[Stored data]
>>>>

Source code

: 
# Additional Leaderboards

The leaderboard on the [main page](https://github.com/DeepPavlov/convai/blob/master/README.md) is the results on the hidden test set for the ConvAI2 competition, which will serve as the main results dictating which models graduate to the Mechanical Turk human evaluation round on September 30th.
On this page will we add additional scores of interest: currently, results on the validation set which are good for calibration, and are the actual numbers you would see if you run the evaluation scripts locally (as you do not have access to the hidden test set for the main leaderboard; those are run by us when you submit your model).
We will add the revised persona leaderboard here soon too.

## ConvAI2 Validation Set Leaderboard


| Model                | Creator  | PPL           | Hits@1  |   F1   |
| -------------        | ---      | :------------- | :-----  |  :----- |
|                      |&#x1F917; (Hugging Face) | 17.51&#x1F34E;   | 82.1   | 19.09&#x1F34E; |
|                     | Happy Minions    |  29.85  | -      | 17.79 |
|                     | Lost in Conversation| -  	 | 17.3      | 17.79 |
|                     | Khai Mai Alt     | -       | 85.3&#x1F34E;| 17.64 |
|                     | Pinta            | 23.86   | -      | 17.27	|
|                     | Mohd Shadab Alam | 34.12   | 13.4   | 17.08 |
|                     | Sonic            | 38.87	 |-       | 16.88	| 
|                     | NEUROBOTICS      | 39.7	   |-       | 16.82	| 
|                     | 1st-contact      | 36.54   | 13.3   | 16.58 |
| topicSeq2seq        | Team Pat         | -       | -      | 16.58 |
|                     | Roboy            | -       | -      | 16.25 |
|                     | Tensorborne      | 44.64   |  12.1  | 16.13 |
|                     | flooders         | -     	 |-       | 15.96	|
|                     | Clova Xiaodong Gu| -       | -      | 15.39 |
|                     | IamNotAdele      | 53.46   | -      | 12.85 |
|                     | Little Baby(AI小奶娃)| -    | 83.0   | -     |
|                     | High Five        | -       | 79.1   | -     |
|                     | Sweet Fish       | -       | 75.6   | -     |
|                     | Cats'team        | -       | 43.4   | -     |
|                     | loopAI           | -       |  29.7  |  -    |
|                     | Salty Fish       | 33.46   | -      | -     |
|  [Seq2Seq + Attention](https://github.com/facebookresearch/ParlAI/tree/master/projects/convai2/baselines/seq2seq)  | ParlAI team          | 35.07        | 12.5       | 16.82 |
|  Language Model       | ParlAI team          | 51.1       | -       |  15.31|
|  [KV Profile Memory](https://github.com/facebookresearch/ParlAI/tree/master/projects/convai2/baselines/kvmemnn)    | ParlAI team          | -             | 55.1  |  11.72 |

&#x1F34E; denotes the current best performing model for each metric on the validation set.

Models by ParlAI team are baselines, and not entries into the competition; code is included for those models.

<<<<

Pick out and copy the lines of the entries that hold the string "those".

[Task answer]
On this page will we add additional scores of interest: currently, results on the validation set which are good for calibration, and are the actual numbers you would see if you run the evaluation scripts locally (as you do not have access to the hidden test set for the main leaderboard; those are run by us when you submit your model).
Models by ParlAI team are baselines, and not entries into the competition; code is included for those models.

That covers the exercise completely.